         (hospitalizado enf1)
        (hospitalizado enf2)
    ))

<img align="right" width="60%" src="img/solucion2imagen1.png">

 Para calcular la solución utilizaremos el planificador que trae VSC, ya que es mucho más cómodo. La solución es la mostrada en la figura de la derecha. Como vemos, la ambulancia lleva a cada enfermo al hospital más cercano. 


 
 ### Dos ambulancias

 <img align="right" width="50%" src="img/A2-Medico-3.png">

→ **Activity**: Count how many lines in the data contain the word "width". Reply with that number only.

→ **Answer to the exercise**: 2